Ghanaians remain confident in banks despite the finance sector crisis and subsequent clean-up over the last two years.
The story is however different for Savings and Loan companies and Microfinance companies, which are largely considered unsafe.
According to a recent AfroBarometer survey, 58 percent of Ghanaians feel banks are a very safe place to keep their savings.
A further 25 percent felt banks were somewhat safe with 8 percent and 7 percent respectively saying banks were not safe and not safe at all.
On the Savings and loans front, 61 percent of Ghanaians feel they are either not safe or not safe at all.
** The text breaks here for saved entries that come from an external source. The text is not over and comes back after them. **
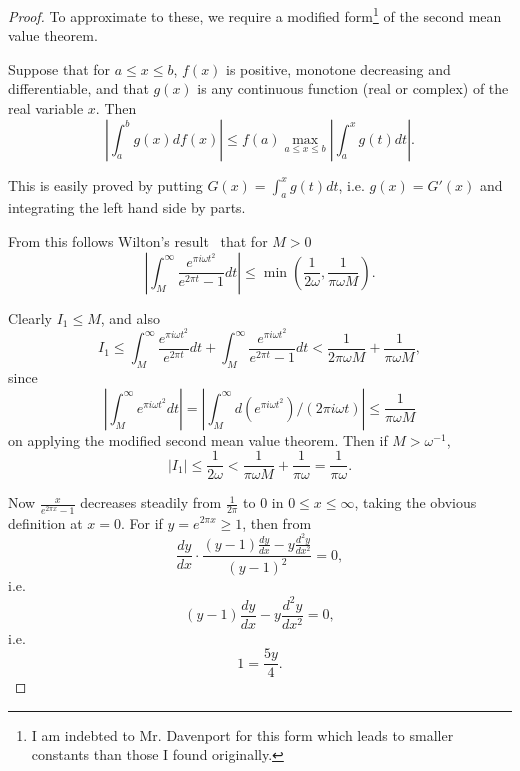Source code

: \documentclass[12pt]{article}
\theoremstyle{remark}
\begin{document}
\begin{proof}
To approximate to these, we require a modified form\footnote{I am indebted to Mr. Davenport for this form which leads to smaller constants than those I found originally.} of the second mean value theorem.

Suppose that for $a \leq x \leq b$, $f(x)$ is positive, monotone decreasing and differentiable, and that $g(x)$ is any continuous function (real or complex) of the real variable $x$. Then
\begin{equation}\label{eq:second_mean_value}
\left|\int_a^b g(x) df(x)\right| \leq f(a) \max_{a \leq x \leq b} \left|\int_a^x g(t) dt\right|.
\end{equation}

This is easily proved by putting $G(x) = \int_a^x g(t) dt$, i.e. $g(x) = G'(x)$ and integrating the left hand side by parts.

From this follows Wilton's result~\cite{Wilton1927} that for $M > 0$
\begin{equation}\label{eq:wilton_bound}
\left|\int_M^\infty \frac{e^{\pi i\omega t^2}}{e^{2\pi t} - 1} dt\right| \leq \min\left(\frac{1}{2\omega}, \frac{1}{\pi\omega M}\right).
\end{equation}

Clearly $I_1 \leq M$, and also
\begin{equation}\label{eq:I1_bound}
I_1 \leq \int_M^\infty \frac{e^{\pi i\omega t^2}}{e^{2\pi t}} dt + \int_M^\infty \frac{e^{\pi i\omega t^2}}{e^{2\pi t} - 1} dt < \frac{1}{2\pi\omega M} + \frac{1}{\pi\omega M},
\end{equation}
since
\begin{equation}\label{eq:integral_bound}
\left|\int_M^\infty e^{\pi i\omega t^2} dt\right| = \left|\int_M^\infty d(e^{\pi i\omega t^2})/(2\pi i\omega t)\right| \leq \frac{1}{\pi\omega M}
\end{equation}
on applying the modified second mean value theorem. Then if $M > \omega^{-1}$,
\begin{equation}\label{eq:combined_bound}
|I_1| \leq \frac{1}{2\omega} < \frac{1}{\pi\omega M} + \frac{1}{\pi\omega} = \frac{1}{\pi\omega}.
\end{equation}

Now $\frac{x}{e^{2\pi x} - 1}$ decreases steadily from $\frac{1}{2\pi}$ to $0$ in $0 \leq x \leq \infty$, taking the obvious definition at $x = 0$. For if $y = e^{2\pi x} \geq 1$, then from
\begin{equation}\label{eq:derivative_condition}
\frac{dy}{dx} \cdot \frac{(y-1) \frac{dy}{dx} - y \frac{d^2y}{dx^2}}{(y-1)^2} = 0,
\end{equation}
i.e.
\begin{equation}\label{eq:simplified_condition}
(y-1) \frac{dy}{dx} - y \frac{d^2y}{dx^2} = 0,
\end{equation}
i.e.
\begin{equation}\label{eq:y_condition}
1 = \frac{5y}{4}.
\end{equation}


\end{proof}
\end{document}
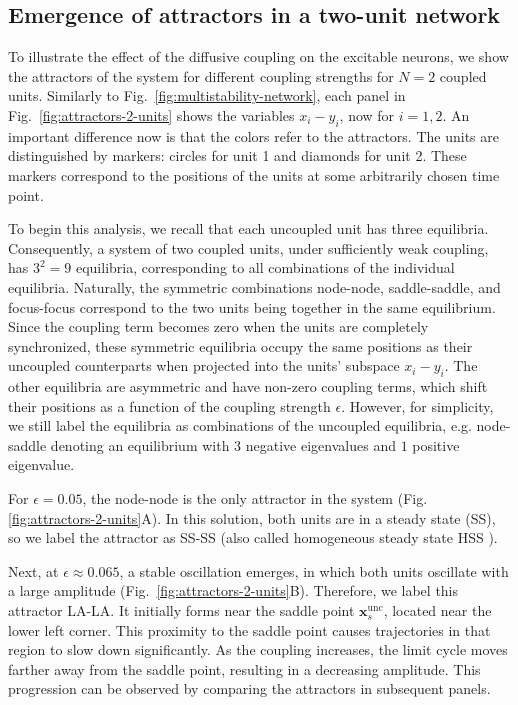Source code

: \subsection{Emergence of attractors in a two-unit network} \label{sec:2units}
To illustrate the effect of the diffusive coupling on the excitable neurons, we show the attractors of the system for different coupling strengths for $N=2$ coupled units. Similarly to Fig.~\ref{fig:multistability-network}, each panel in Fig.~\ref{fig:attractors-2-units} shows the variables $x_i-y_i$, now for $i=1,2$. An important difference now is that the colors refer to the attractors. The units are distinguished by markers: circles for unit 1 and diamonds for unit 2. These markers correspond to the positions of the units at some arbitrarily chosen time point.

To begin this analysis, we recall that each uncoupled unit has three equilibria. Consequently, a system of two coupled units, under sufficiently weak coupling, has $3^2=9$ equilibria, corresponding to all combinations of the individual equilibria. Naturally, the symmetric combinations node-node, saddle-saddle, and focus-focus correspond to the two units being together in the same equilibrium. Since the coupling term becomes zero when the units are completely synchronized, these symmetric equilibria occupy the same positions as their uncoupled counterparts when projected into the units' subspace $x_i-y_i$. The other equilibria are asymmetric and have non-zero coupling terms, which shift their positions as a function of the coupling strength $\epsilon$. However, for simplicity, we still label the equilibria as combinations of the uncoupled equilibria, e.g. node-saddle denoting an equilibrium with $3$ negative eigenvalues and $1$ positive eigenvalue.

For $\epsilon = 0.05$, the node-node is the only attractor in the system (Fig. \ref{fig:attractors-2-units}A). In this solution, both units are in a steady state (SS), so we label the attractor as SS-SS (also called homogeneous steady state HSS \cite{ullner2008multistability}).

Next, at $\epsilon \approx 0.065$, a stable oscillation emerges, in which both units oscillate with a large amplitude (Fig.~\ref{fig:attractors-2-units}B). Therefore, we label this attractor LA-LA. It initially forms near the saddle point $\mathbf{x}_s^\mathrm{unc}$, located near the lower left corner. This proximity to the saddle point causes trajectories in that region to slow down significantly. As the coupling increases, the limit cycle moves farther away from the saddle point, resulting in a decreasing amplitude. This progression can be observed by comparing the attractors in subsequent panels.

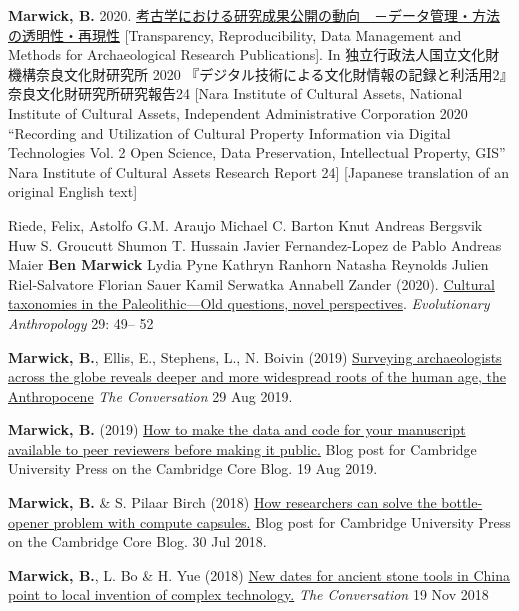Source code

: \documentclass[11pt,article,oneside]{memoir}
\begin{document}
{{{\ind \textbf{Marwick, B.} 2020. \href{http://doi.org/10.24484/sitereports.69974}{考古学における研究成果公開の動向　－データ管理・方法の透明性・再現性} [Transparency, Reproducibility, Data Management and Methods for Archaeological Research Publications]. In 独立行政法人国立文化財機構奈良文化財研究所 2020 『デジタル技術による文化財情報の記録と利活用2』奈良文化財研究所研究報告24 [Nara Institute of Cultural Assets, National Institute of Cultural Assets, Independent Administrative Corporation 2020 “Recording and Utilization of Cultural Property Information via Digital Technologies Vol. 2 Open Science, Data Preservation, Intellectual Property, GIS” Nara Institute of Cultural Assets Research Report 24] [Japanese translation of an original English text]

\ind Riede, Felix, Astolfo G.M. Araujo Michael C. Barton Knut Andreas Bergsvik Huw S. Groucutt Shumon T. Hussain Javier Fernandez‐Lopez de Pablo Andreas Maier \textbf{Ben Marwick} Lydia Pyne Kathryn Ranhorn Natasha Reynolds Julien Riel‐Salvatore Florian Sauer Kamil Serwatka Annabell Zander (2020). \href{https://doi.org/10.1002/evan.21819}{Cultural taxonomies in the Paleolithic—Old questions, novel perspectives}. \textit{Evolutionary Anthropology} 29: 49– 52 

\ind \textbf{Marwick, B.}, Ellis, E., Stephens, L., N. Boivin (2019) \href{https://theconversation.com/surveying-archaeologists-across-the-globe-reveals-deeper-and-more-widespread-roots-of-the-human-age-the-anthropocene-122008}{Surveying archaeologists across the globe reveals deeper and more widespread roots of the human age, the Anthropocene} \textit{The Conversation} 29 Aug 2019.

\ind \textbf{Marwick, B.} (2019) \href{https://www.cambridge.org/core/blog/2019/08/19/how-to-make-the-data-and-code-for-your-manuscript-available-to-peer-reviewers-before-making-it-public/}{How to make the data and code for your manuscript available to peer reviewers before making it public.} Blog post for Cambridge University Press on the Cambridge Core Blog. 19 Aug 2019.

\ind \textbf{Marwick, B.} \& S. Pilaar Birch (2018) \href{https://www.cambridge.org/core/blog/2018/07/30/how-researchers-can-solve-the-bottle-opener-problem-with-compute-capsules/}{How researchers can solve the bottle-opener problem with compute capsules.} Blog post for Cambridge University Press on the Cambridge Core Blog. 30 Jul 2018. 

\ind \textbf{Marwick, B.}, L. Bo \& H. Yue (2018) \href{https://theconversation.com/new-dates-for-ancient-stone-tools-in-china-point-to-local-invention-of-complex-technology-106914}{New dates for ancient stone tools in China point to local invention of complex technology.} \textit{The Conversation} 19 Nov 2018 

}}}
\end{document}
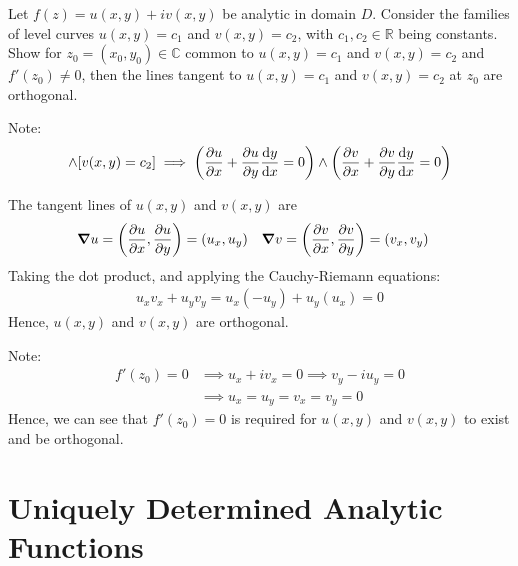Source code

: \documentclass[12pt, english]{book}
\makeatletter
\renewenvironment{proof}[1][\proofname]{\par
	\pushQED{\qed}%
	\normalfont \topsep6\p@\@plus6\p@\relax
	\list{}{%
		\settowidth{\leftmargin}{\itshape\proofname:\hskip\labelsep}%
		\setlength{\labelwidth}{0pt}%
		\setlength{\itemindent}{-\leftmargin}%
	}%
	\item[\hskip\labelsep\itshape#1\@addpunct{:}]\ignorespaces
	}{ \popQED\endlist\@endpefalse}
\makeatother
\begin{document}
	\begin{example}
		\label{f' neq 0 implies level curve are orthogonal Example - Complex}
		Let \(f(z) = u(x,y) + iv(x,y)\) be analytic in domain \(D\). Consider the families of level curves \(u(x,y) = c_1\) and \(v(x,y) = c_2\), with \(c_1, c_2 \in \mathbb{R}\) being constants. Show for \(z_0 = (x_0, y_0) \in \mathbb{C}\) common to \(u(x,y) = c_1\) and \(v(x,y) = c_2\) and \(f'(z_0) \neq 0\), then the lines tangent to \(u(x,y) = c_1\) and \(v(x,y) = c_2\) at \(z_0\) are orthogonal. 
		
		Note: 
		\begin{align*}
			[u(x,y) = c_1] \land [v(x,y) = c_2] \implies 
			\left(\pdv{u}{x} + \pdv{u}{y} \dv{y}{x} = 0\right) \land 
			\left(\pdv{v}{x} + \pdv{v}{y} \dv{y}{x} = 0\right)
		\end{align*}
	
		\begin{proof}{\color{Grey}
			The tangent lines of \(u(x,y)\) and \(v(x,y)\) are
			\begin{align*}
				\grad{u} &= \left(\pdv{u}{x}, \pdv{u}{y}\right) = (u_x, u_y)&
				\grad{v} &= \left(\pdv{v}{x}, \pdv{v}{y}\right) = (v_x, v_y)
			\end{align*}
			Taking the dot product, and applying the Cauchy-Riemann equations: 
			\begin{align*}
				u_x v_x + u_y v_y = u_x (-u_y) + u_y (u_x) = 0
			\end{align*}
			Hence, \(u(x,y)\) and \(v(x,y)\) are orthogonal.
			
			Note:
			\begin{align*}
				f'(z_0) = 0 
				&\implies u_x + iv_x = 0 \implies v_y - iu_y = 0 \\
				&\implies u_x = u_y = v_x = v_y = 0
			\end{align*}
			Hence, we can see that \(f'(z_0) = 0\) is required for \(u(x,y)\) and \(v(x,y)\) to exist and be orthogonal.
		}
		\end{proof}
	\end{example}
	
	
	\section{Uniquely Determined Analytic Functions} \label{Uniquely Determined Analytic Functions Section - Complex}
	
\end{document}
Microfinance companies were given a vote of no confidence with 64 percent saying they are either not safe or not safe at all.
Views were also sought on saving with traditional susu collectors or at home, which were also considered generally unsafe.
The only other option with some confidence from the public is saving in mobile money wallets.
Seventy-two percent of Ghanaians generally felt their mobile money wallets were safe.
These sentiments remained consistent over various demographics ranging from age, education level, gender and residence among others.
The sample size of the survey in Ghana was 2,400 adult citizens.
Despite the confidence in the banks, only half of the respondents said they owned bank accounts.
As part of the Bank of Ghana’s cleanup of the financial space, it revoked the licences of nine universal banks, 347 microfinance companies of which 155 had already ceased operations, 39 micro-credit companies or money lenders, 15 savings and loans companies, eight finance house companies, and two non-bank financial institutions.
Most recently, the Securities and Exchange Commission (SEC) announced the revocation of licenses of 53 Fund Management Companies.
The total estimated cost of the state’s fiscal intervention, excluding interest payments, from 2017 to 2019 is estimated at GHS16.4 billion.